Arlo, Nora, Woody, Marjorie (Guthrie) were in the neighborhood on one side. I found out recently that I
attended PS 63 with Arlo and Nora.
Our group of kids graduated from PS 63 in 1957. I got lucky. Doris agreed to go to the
prom with me after her sought-after beau failed to ask her. She was tall, thin, blonde and
wrote left handed with a Esterbrook pen that was always filled with aqua ink. She was not
Jewish so my parents were not pleased. But my social life with Doris lasted for one date,
Just about all the kids from PS 63 went to John Adams High School in Ozone Park. I went
to Brooklyn Tech, then an all boys high school of 6,000 guys, and a few others went to
Stuyvesant or Bronx High School of Science. With this dispersion of friends I lost contact
with some of my Howard Beach chums, except for my very closest friend, David. He
brought me to John Adams parties where I got to meet girls and people from outside of
Howard Beach. I met guys from all over the city while attending Brooklyn Tech, and Howard
Beach began to lose its status as the center of my universe, though it was still home.
The dispersion widened when we chose colleges to attend.
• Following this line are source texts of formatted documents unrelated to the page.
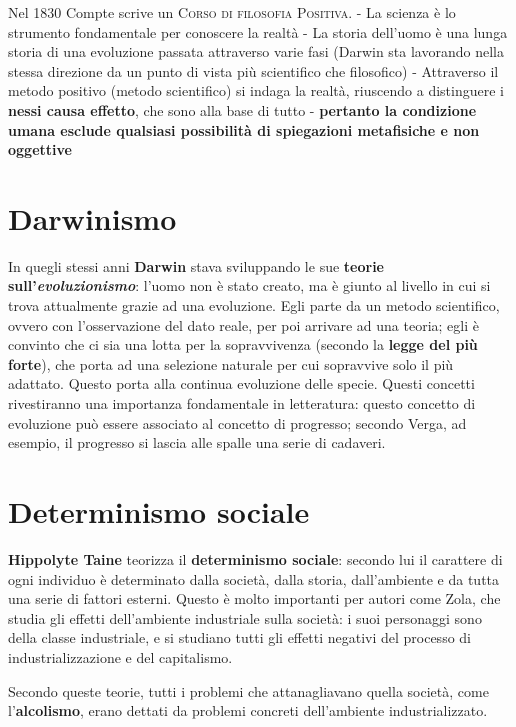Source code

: \documentclass{book}
\newcommand{\evidenziatore}[1]{\textbf{#1}}
\begin{document}
Nel 1830 Compte scrive un \textsc{Corso di filosofia Positiva}. - La
scienza è lo strumento fondamentale per conoscere la realtà - La storia
dell'uomo è una lunga storia di una evoluzione passata attraverso varie
fasi (Darwin sta lavorando nella stessa direzione da un punto di vista
più scientifico che filosofico) - Attraverso il metodo positivo (metodo
scientifico) si indaga la realtà, riuscendo a distinguere i
\textbf{nessi causa effetto}, che sono alla base di tutto -
\evidenziatore{pertanto la condizione umana esclude qualsiasi possibilità di spiegazioni metafisiche e non oggettive}

\section{Darwinismo}

In quegli stessi anni \textbf{Darwin} stava sviluppando le sue
\evidenziatore{teorie sull’\textit{evoluzionismo}}: l'uomo non è stato creato,
ma è giunto al livello in cui si trova attualmente grazie ad una
evoluzione. Egli parte da un metodo scientifico, ovvero con
l'osservazione del dato reale, per poi arrivare ad una teoria; egli è
convinto che ci sia una lotta per la sopravvivenza (secondo la
\textbf{legge del più forte}), che porta ad una selezione naturale per
cui sopravvive solo il più adattato. Questo porta alla continua
evoluzione delle specie. Questi concetti rivestiranno una importanza
fondamentale in letteratura: questo concetto di evoluzione può essere
associato al concetto di progresso; secondo Verga, ad esempio, il
progresso si lascia alle spalle una serie di cadaveri.

\section{Determinismo sociale}

\textbf{Hippolyte Taine} teorizza il
\evidenziatore{determinismo sociale}: secondo lui il carattere di ogni
individuo è determinato dalla società, dalla storia, dall'ambiente e da
tutta una serie di fattori esterni. Questo è molto importanti per autori
come Zola, che studia gli effetti dell'ambiente industriale sulla
società: i suoi personaggi sono della classe industriale, e si studiano
tutti gli effetti negativi del processo di industrializzazione e del
capitalismo.

Secondo queste teorie, tutti i problemi che attanagliavano quella
società, come l'\textbf{alcolismo}, erano dettati da problemi concreti
dell'ambiente industrializzato.
\end{document}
I went to Queens College,
others went to CCNY or Baruch College. Others went out of town, the lucky dogs! Finally, I
left Howard Beach for Boston in 1967 to attend graduate school, and there I stayed. I still
go back to Rockwood Park to visit my dear friend Richard and his mother, and David's
parents, too. The neighborhood is still very well kept.
The Weeds? They are long gone. Yet, there are still fields of reeds along the Belt Parkway
that borders on Brooklyn. New houses have replaced some of those little cape boxes. The
new, larger houses look kind of silly on plots of land no bigger than an eighth of an acre.
Property values have skyrocketed, of course. Kids have a school playground. The stores
along Cross Bay Boulevard vie for your attention with garish lighting. There's a cuisine for
every palate. There's not much chance that anyone will find a hunk of human bone sticking
out of the mud in Howard Beach these days. But wait a second, aren't those more weeds
down there toward the Cross Bay Bridge?